I grew up near an observatory, and I think it would be true to say that space travel and the mysteries of the universe were near-permanent fixtures in my childhood. My father, who taught physics and had a lifelong passion for astronomy, often launched into brilliant monologues over Sunday lunch about the nature of space-time, Einstein or Black Holes, and how he was going to send his latest theories to Stephen Hawking for approval. They remain some of the most awe-inspiring and mind-bending verbal performances I have ever heard, and induced a state of profound reverence for anything or anyone connected with fathoming these, the greatest of all mysteries; a feeling that has stayed with me to this day. (I’m a regular visitor to the Royal Observatory in Edinburgh, where I now live.)

My story ‘Dreaming at Baikonur’ was inspired by hearing an item on the radio about Sergei Korolev last April, when the 50th anniversary of Yuri Gagarin’s epochal flight was being celebrated. At the same time, Robin McKie’s piece on Korolev ran in The Observer. Korolev’s story was something you just couldn’t make up: the boy obsessed with space flight; enduring years in the Gulag during Stalin’s purges; the relentless work and discipline; the astonishing successes: the first satellite, the first living creature in space (the dog Laika, space travel’s first martyr), the first living creatures to return from space (the dogs Belka and Strelka, who survived their 1960 flight), the first man in space, the first woman in space (Valentina Tereshkova, who was also the first civilian in space), the first (unmanned) Moon landing, the first photographs of the Moon’s dark side, and the first space walk (by Alexei Leonov, in 1965). That Korolev managed to do all this is remarkable. That he had to do it with fewer resources than Wernher von Braun, less money than von Braun and often had to compete against rivals to maintain his position is little short of a miracle. And, in keeping with Soviet paranoia, he was completely unknown in his own lifetime; he was referred to, if at all, simply as The Chief Designer.

I knew I had to write about Korolev as soon as I heard about him, a giant from an era when heroes really were heroic, when people seemed capable of the impossible long before computers.

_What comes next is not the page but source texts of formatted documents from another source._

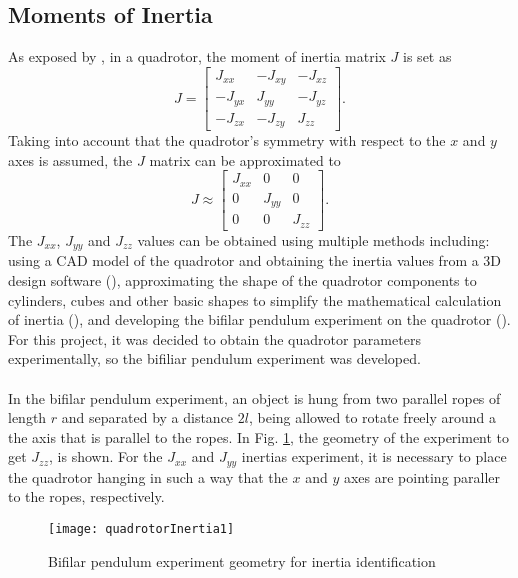 \subsection{Moments of Inertia}
As exposed by \cite{Lee2011}, in a quadrotor, the moment of inertia matrix $J$ is set as
\begin{equation}
J = \begin{bmatrix}
J_{xx} & -J_{xy} & -J_{xz} \\
-J_{yx} & J_{yy} & -J_{yz} \\
-J_{zx} & -J_{zy} & J_{zz}
\end{bmatrix}.
\end{equation}
Taking into account that the quadrotor's symmetry with respect to the $x$ and $y$ axes is assumed, the $J$ matrix can be approximated to
\begin{equation}
J  	\approx  \begin{bmatrix}
J_{xx} & 0 & 0 \\
0 & J_{yy} & 0 \\
0 & 0 & J_{zz}
\end{bmatrix}.
\end{equation}
The $J_{xx}$, $J_{yy}$ and $J_{zz}$ values can be obtained using multiple methods including: using a CAD model of the quadrotor and obtaining the inertia values from a 3D design software (\cite{Khodja2017}), approximating the shape of the quadrotor components to cylinders, cubes and other basic shapes to simplify the mathematical calculation of inertia (\cite{Tomas2011}), and developing the bifilar pendulum experiment on the quadrotor (\cite{Garcia2017}). For this project, it was decided to obtain the quadrotor parameters experimentally, so the bifiliar pendulum experiment was developed.
\\\\
In the bifilar pendulum experiment, an object is hung from two parallel ropes of length $r$ and separated by a distance $2l$, being allowed to rotate freely around a the axis that is parallel to the ropes. In Fig. \ref{fig:bifilar}, the geometry of the experiment to get  $J_{zz}$, is shown. For the $J_{xx}$ and $J_{yy}$ inertias experiment, it is necessary to place the quadrotor hanging in such a way that the $x$ and $y$ axes are pointing paraller to the ropes, respectively.
\begin{figure}[h]
	\begin{center}
		\texttt{[image: quadrotorInertia1]}    
		\caption{Bifilar pendulum experiment geometry for inertia identification} 
		\label{fig:bifilar}
	\end{center}
\end{figure}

Indeed, much of the work that put Gagarin into orbit was carried out by teams of mathematicians, working with pencils, slide rules and endless reams of paper, often in conditions that most modern scientists would balk at. (The conditions at the Baikonur – Russia’s Cape Canaveral – were notorious.) I like the fact that such humble instruments, together with Korolev’s drive and vision, led to such incredible achievements.

Sean Martin was born in Somerset but now lives in Edinburgh. He is the author of a number of books, including the bestselling The Knights Templar: The History & Myths of the Legendary Military Order and Andrei Tarkovsky, an acclaimed study of the great Russian filmmaker, and is also an award-winning poet. Also active as a filmmaker, he co-directed Lanterna Magicka, a documentary about the Scottish director Bill Douglas.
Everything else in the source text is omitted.